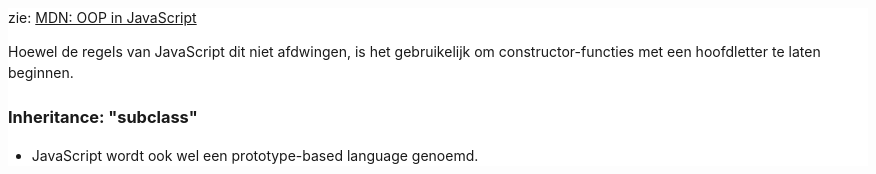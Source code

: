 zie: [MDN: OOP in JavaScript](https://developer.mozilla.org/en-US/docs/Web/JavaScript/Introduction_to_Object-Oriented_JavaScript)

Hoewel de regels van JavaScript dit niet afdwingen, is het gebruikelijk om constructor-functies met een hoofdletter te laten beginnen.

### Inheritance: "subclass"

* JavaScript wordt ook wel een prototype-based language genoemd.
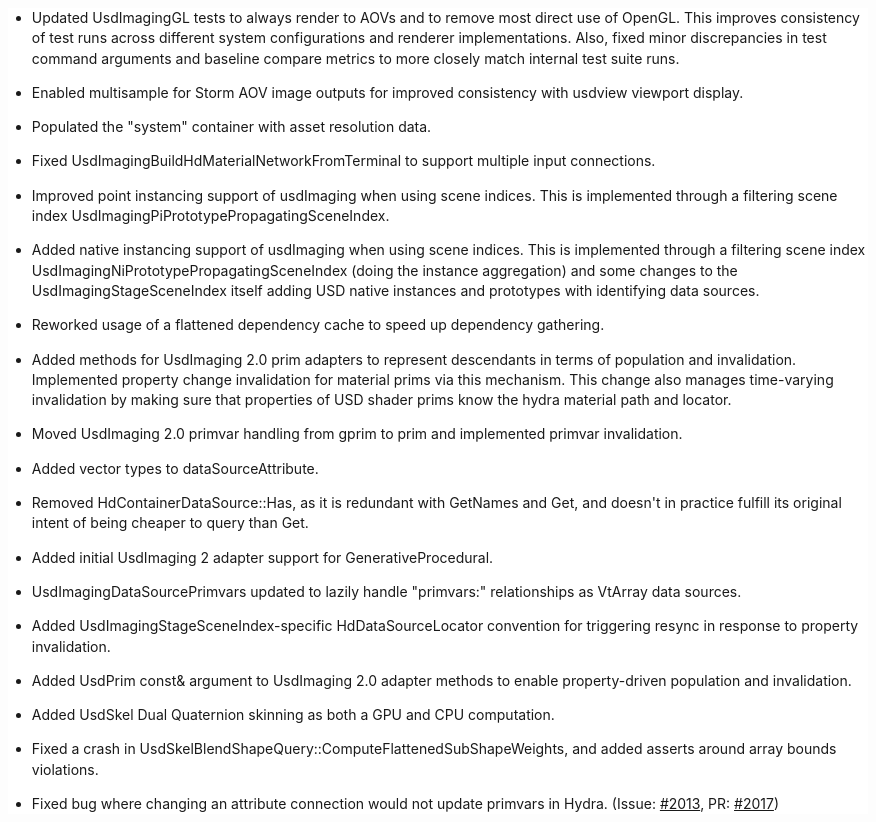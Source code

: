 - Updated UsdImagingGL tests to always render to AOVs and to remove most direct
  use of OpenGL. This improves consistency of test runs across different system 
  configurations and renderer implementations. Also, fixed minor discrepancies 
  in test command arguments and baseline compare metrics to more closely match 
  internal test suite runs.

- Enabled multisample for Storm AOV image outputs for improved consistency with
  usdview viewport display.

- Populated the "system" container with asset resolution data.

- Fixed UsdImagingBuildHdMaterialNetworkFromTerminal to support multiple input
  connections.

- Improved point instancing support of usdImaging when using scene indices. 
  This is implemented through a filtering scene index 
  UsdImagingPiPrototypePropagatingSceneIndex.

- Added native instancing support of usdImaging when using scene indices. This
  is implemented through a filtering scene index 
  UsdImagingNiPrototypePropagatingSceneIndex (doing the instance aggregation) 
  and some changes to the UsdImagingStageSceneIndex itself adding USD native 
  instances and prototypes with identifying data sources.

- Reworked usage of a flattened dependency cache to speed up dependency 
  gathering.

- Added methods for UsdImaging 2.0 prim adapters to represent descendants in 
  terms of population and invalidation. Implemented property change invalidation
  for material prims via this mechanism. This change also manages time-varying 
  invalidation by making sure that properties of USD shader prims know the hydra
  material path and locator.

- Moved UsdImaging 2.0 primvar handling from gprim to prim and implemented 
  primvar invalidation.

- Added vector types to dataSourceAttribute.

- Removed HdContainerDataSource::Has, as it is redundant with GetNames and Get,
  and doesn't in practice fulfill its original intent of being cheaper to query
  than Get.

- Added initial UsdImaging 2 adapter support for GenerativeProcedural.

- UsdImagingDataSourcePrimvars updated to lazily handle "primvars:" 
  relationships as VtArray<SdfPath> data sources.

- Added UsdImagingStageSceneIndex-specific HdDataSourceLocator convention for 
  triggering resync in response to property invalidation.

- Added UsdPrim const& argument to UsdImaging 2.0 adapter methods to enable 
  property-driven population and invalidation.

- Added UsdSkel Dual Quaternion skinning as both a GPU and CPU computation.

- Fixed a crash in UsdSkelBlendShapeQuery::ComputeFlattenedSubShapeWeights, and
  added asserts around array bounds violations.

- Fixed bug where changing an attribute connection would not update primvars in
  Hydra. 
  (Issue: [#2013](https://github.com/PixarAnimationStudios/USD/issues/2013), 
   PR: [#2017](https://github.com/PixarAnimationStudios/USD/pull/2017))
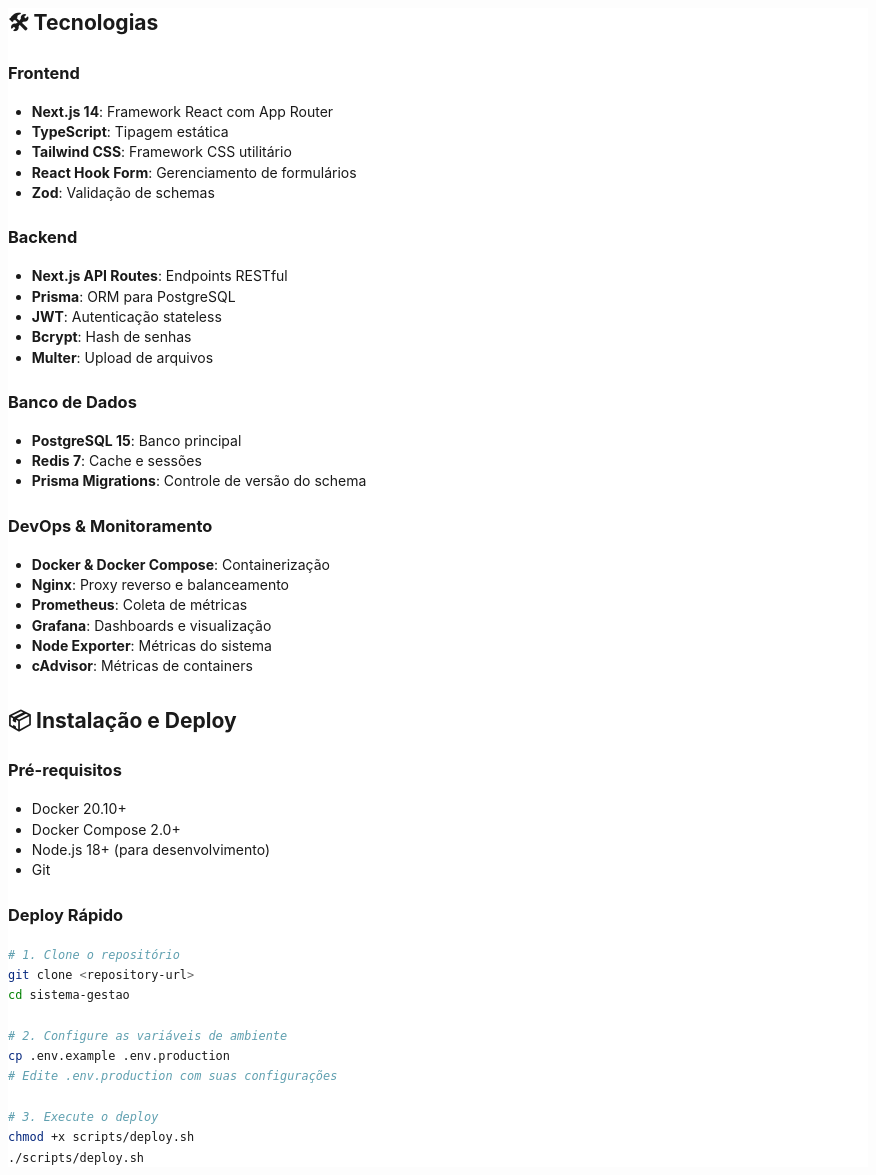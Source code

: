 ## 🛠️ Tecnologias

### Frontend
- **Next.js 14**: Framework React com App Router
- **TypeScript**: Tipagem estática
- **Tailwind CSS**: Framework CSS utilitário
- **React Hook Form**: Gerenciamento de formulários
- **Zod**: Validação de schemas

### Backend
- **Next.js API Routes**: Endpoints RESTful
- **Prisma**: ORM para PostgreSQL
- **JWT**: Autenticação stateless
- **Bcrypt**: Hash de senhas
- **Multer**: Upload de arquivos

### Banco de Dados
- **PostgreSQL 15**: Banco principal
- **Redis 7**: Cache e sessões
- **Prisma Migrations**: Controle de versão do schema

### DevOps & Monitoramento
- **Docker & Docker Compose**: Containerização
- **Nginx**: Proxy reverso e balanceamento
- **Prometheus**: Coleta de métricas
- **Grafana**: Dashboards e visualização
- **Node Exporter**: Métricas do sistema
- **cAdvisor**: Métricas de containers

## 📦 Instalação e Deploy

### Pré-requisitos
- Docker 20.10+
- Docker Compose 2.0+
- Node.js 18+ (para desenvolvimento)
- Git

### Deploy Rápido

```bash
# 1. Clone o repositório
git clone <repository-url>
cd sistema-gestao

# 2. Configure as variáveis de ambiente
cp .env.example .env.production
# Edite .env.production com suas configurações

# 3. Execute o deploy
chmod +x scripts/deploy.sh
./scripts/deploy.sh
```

+--

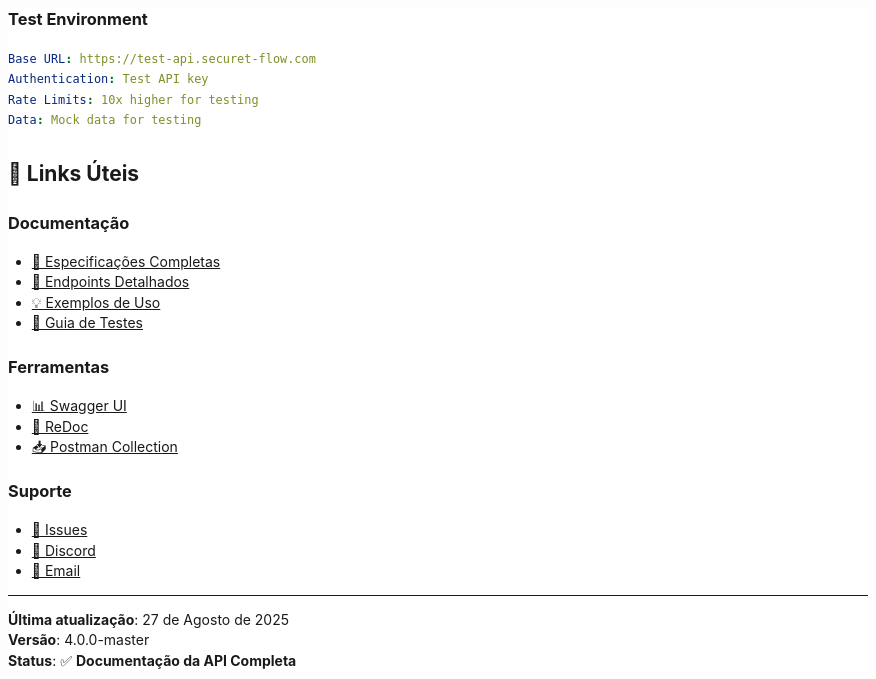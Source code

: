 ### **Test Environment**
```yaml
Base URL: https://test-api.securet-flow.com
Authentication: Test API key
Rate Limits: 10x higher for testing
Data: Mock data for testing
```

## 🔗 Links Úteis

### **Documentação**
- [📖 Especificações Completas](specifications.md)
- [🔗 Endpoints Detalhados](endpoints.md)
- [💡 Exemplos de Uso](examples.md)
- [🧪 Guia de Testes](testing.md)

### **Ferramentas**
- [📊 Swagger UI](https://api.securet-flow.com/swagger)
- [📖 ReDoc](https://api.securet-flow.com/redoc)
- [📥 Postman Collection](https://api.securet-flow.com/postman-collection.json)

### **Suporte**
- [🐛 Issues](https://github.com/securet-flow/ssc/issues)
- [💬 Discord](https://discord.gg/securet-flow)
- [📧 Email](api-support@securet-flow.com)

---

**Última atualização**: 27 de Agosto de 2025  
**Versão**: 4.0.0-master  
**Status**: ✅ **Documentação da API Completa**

+--

From the entries above, copy each line that holds "instancing".

● Response for this exercise
- Improved point instancing support of usdImaging when using scene indices. 
- Added native instancing support of usdImaging when using scene indices. This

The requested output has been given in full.